What to do: Every entry is to be returned as it stands, apart from the pictures.
Information START
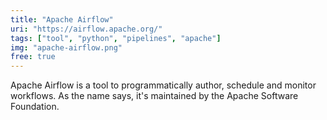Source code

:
 ```yaml
---
title: "Apache Airflow"
uri: "https://airflow.apache.org/"
tags: ["tool", "python", "pipelines", "apache"]
img: "apache-airflow.png"
free: true
---
```


Apache Airflow is a tool to programmatically author, schedule and monitor workflows. As the name says, it's maintained by the Apache Software Foundation.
Information END
Answer for this exercise:
Source code

:
 ```yaml
---
title: "Apache Airflow"
uri: "https://airflow.apache.org/"
tags: ["tool", "python", "pipelines", "apache"]
img: "apache-airflow.png"
free: true
---
```


Apache Airflow is a tool to programmatically author, schedule and monitor workflows. As the name says, it's maintained by the Apache Software Foundation.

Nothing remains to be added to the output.